JAKARTA, KOMPAS.com — Ketua Komisi IX DPR Dede Yusuf mengimbau agar masyarakat tetap tenang menyikapi polemik vaksin palsu. Dia pun meminta penegak hukum untuk menelusuri periode pemakaian vaksin palsu di setiap rumah sakit yang terdata.
"Yang harus diingat kandungan vaksin palsu adalah vaksin biasa, lalu dicampur insulin. Kalau disuntikkan dengan kadar kecil, tidak bahaya, tetapi dari sisi higienis ada bakterinya memang," ujar Dede di Kompleks Parlemen, Senayan, Jakarta Pusat, Selasa (19/7/2016).
Dede menambahkan, masyarakat juga harus memahami bahwa oknum penyedia vaksin palsu memang beroperasi sejak tahun 2003, tetapi belum tentu 14 rumah sakit itu menggunakan vaksin palsu sejak tahun 2003 pula.
(Baca: Ini 14 Rumah Sakit yang Pakai Vaksin Palsu)
"Ini masih terus dilakukan penelusuran apakah benar 14 rumah sakit itu positif menggunakan vaksin palsu sejak 2003 pula," tutur Dede.
Dede menyadari memang ditemukan perawat dan dokter yang sengaja menggunakan vaksin palsu. Namun, hal itu tak dapat digeneralisasi sehingga membuat para tenaga kerja kesehatan tak nyaman dalam melayani masyarakat.

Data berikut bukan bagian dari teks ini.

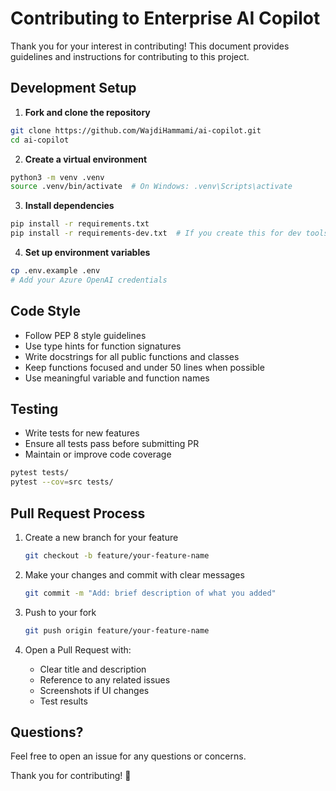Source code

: # Contributing to Enterprise AI Copilot

Thank you for your interest in contributing! This document provides guidelines and instructions for contributing to this project.

## Development Setup

1. **Fork and clone the repository**
```bash
git clone https://github.com/WajdiHammami/ai-copilot.git
cd ai-copilot
```

2. **Create a virtual environment**
```bash
python3 -m venv .venv
source .venv/bin/activate  # On Windows: .venv\Scripts\activate
```

3. **Install dependencies**
```bash
pip install -r requirements.txt
pip install -r requirements-dev.txt  # If you create this for dev tools
```

4. **Set up environment variables**
```bash
cp .env.example .env
# Add your Azure OpenAI credentials
```

## Code Style

- Follow PEP 8 style guidelines
- Use type hints for function signatures
- Write docstrings for all public functions and classes
- Keep functions focused and under 50 lines when possible
- Use meaningful variable and function names

## Testing

- Write tests for new features
- Ensure all tests pass before submitting PR
- Maintain or improve code coverage

```bash
pytest tests/
pytest --cov=src tests/
```

## Pull Request Process

1. Create a new branch for your feature
   ```bash
   git checkout -b feature/your-feature-name
   ```

2. Make your changes and commit with clear messages
   ```bash
   git commit -m "Add: brief description of what you added"
   ```

3. Push to your fork
   ```bash
   git push origin feature/your-feature-name
   ```

4. Open a Pull Request with:
   - Clear title and description
   - Reference to any related issues
   - Screenshots if UI changes
   - Test results

## Questions?

Feel free to open an issue for any questions or concerns.

Thank you for contributing! 🎉
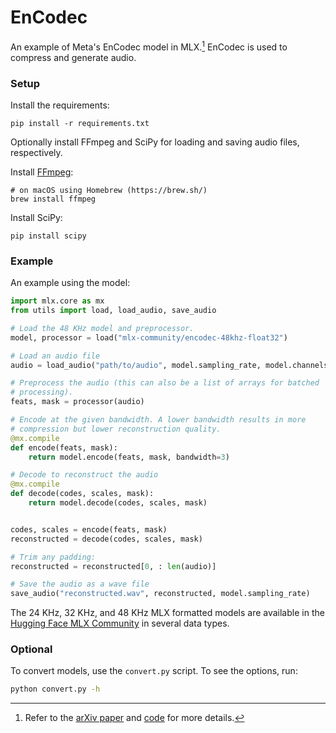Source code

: # EnCodec

An example of Meta's EnCodec model in MLX.[^1] EnCodec is used to compress and
generate audio.

### Setup

Install the requirements:

```
pip install -r requirements.txt
```

Optionally install FFmpeg and SciPy for loading and saving audio files,
respectively.

Install [FFmpeg](https://ffmpeg.org/):

```
# on macOS using Homebrew (https://brew.sh/)
brew install ffmpeg
```

Install SciPy:

```
pip install scipy
```

### Example

An example using the model:

```python
import mlx.core as mx
from utils import load, load_audio, save_audio

# Load the 48 KHz model and preprocessor.
model, processor = load("mlx-community/encodec-48khz-float32")

# Load an audio file
audio = load_audio("path/to/audio", model.sampling_rate, model.channels)

# Preprocess the audio (this can also be a list of arrays for batched
# processing).
feats, mask = processor(audio)

# Encode at the given bandwidth. A lower bandwidth results in more
# compression but lower reconstruction quality.
@mx.compile
def encode(feats, mask):
    return model.encode(feats, mask, bandwidth=3)

# Decode to reconstruct the audio
@mx.compile
def decode(codes, scales, mask):
    return model.decode(codes, scales, mask)


codes, scales = encode(feats, mask)
reconstructed = decode(codes, scales, mask)

# Trim any padding:
reconstructed = reconstructed[0, : len(audio)]

# Save the audio as a wave file
save_audio("reconstructed.wav", reconstructed, model.sampling_rate)
```

The 24 KHz, 32 KHz, and 48 KHz MLX formatted models are available in the
[Hugging Face MLX Community](https://huggingface.co/collections/mlx-community/encodec-66e62334038300b07a43b164)
in several data types.

### Optional

To convert models, use the `convert.py` script. To see the options, run:

```bash
python convert.py -h
```

[^1]: Refer to the [arXiv paper](https://arxiv.org/abs/2210.13438) and
  [code](https://github.com/facebookresearch/encodec) for more details.
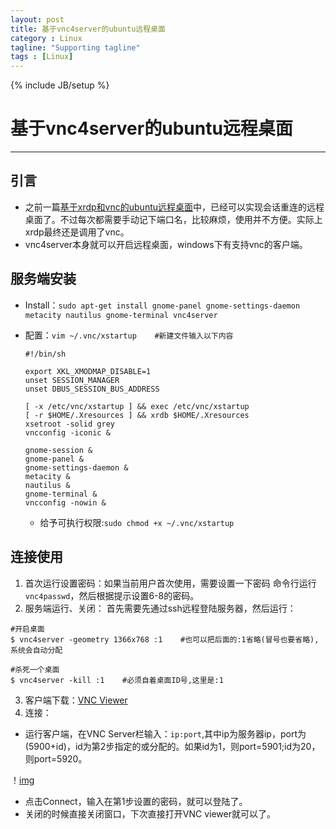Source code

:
 ```yaml
---
layout: post
title: 基于vnc4server的ubuntu远程桌面
category : Linux
tagline: "Supporting tagline"
tags : [Linux]
---
```

{% include JB/setup %}
# 基于vnc4server的ubuntu远程桌面
---

## 引言
- 之前一篇[基于xrdp和vnc的ubuntu远程桌面](http://blog.onlyforyou.xyz/2016/03/13/remote-access)中，已经可以实现会话重连的远程桌面了。不过每次都需要手动记下端口名，比较麻烦，使用并不方便。实际上xrdp最终还是调用了vnc。
- vnc4server本身就可以开启远程桌面，windows下有支持vnc的客户端。

## 服务端安装
- Install：`sudo apt-get install gnome-panel gnome-settings-daemon metacity nautilus gnome-terminal vnc4server`
- 配置：`vim ~/.vnc/xstartup    #新建文件输入以下内容`

  ```
  #!/bin/sh

  export XKL_XMODMAP_DISABLE=1
  unset SESSION_MANAGER
  unset DBUS_SESSION_BUS_ADDRESS

  [ -x /etc/vnc/xstartup ] && exec /etc/vnc/xstartup
  [ -r $HOME/.Xresources ] && xrdb $HOME/.Xresources
  xsetroot -solid grey
  vncconfig -iconic &

  gnome-session &
  gnome-panel &
  gnome-settings-daemon &
  metacity &
  nautilus &
  gnome-terminal &
  vncconfig -nowin &
  ```

  + 给予可执行权限:`sudo chmod +x ~/.vnc/xstartup`

## 连接使用
1. 首次运行设置密码：如果当前用户首次使用，需要设置一下密码
  命令行运行`vnc4passwd`，然后根据提示设置6-8的密码。
2. 服务端运行、关闭：
  首先需要先通过ssh远程登陆服务器，然后运行：

  ```
  #开启桌面
  $ vnc4server -geometry 1366x768 :1    #也可以把后面的:1省略(冒号也要省略),系统会自动分配

  #杀死一个桌面
  $ vnc4server -kill :1    #必须自着桌面ID号,这里是:1
  ```
3. 客户端下载：[VNC Viewer](http://www.realvnc.com/download/viewer/)
4. 连接：
  + 运行客户端，在VNC Server栏输入：`ip:port`,其中ip为服务器ip，port为(5900+id)，id为第2步指定的或分配的。如果id为1，则port=5901;id为20，则port=5920。

  ！[img](/image/vnc_viewer_login.jpg)
  + 点击Connect，输入在第1步设置的密码，就可以登陆了。
  + 关闭的时候直接关闭窗口，下次直接打开VNC viewer就可以了。
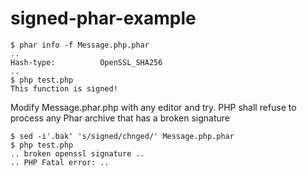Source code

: # signed-phar-example

```
$ phar info -f Message.php.phar
..
Hash-type:          OpenSSL_SHA256
..
$ php test.php
This function is signed!
```
Modify Message.phar.php with any editor and try.
PHP shall refuse to process any Phar archive that has a broken signature
```
$ sed -i'.bak' 's/signed/chnged/' Message.php.phar
$ php test.php
.. broken openssl signature ..
.. PHP Fatal error: ..
```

"Tidak semua dokter, perawat, dan bidan bersalah, tidak semua rumah sakit bersalah, ini semua masih dalam penelusuran sehingga masyarakat diminta tenang, jangan sampai mengganggu pelayanan kesehatan di rumah sakit yang bersangkutan," kata Dede.
(Baca: Ada 20 Tersangka Kasus Vaksin Palsu, Termasuk Bidan, Dokter, dan Pemilik Apotek)
Bareskrim Polri telah menetapkan 23 orang tersangka dalam kasus peredaran vaksin palsu ini. Mereka yang menjadi tersangka terdiri dari dokter, kepala rumah sakit, apoteker, bidan, hingga distributor dan produsen vaksin palsu.
Setelah ditelusuri, pihak rumah sakit mengaku mencari vaksin selain yang diberikan pemerintah karena stok yang kerap habis. Di sisi lain, rumah sakit harus melayani banyak anak yang harus diberikan vaksin.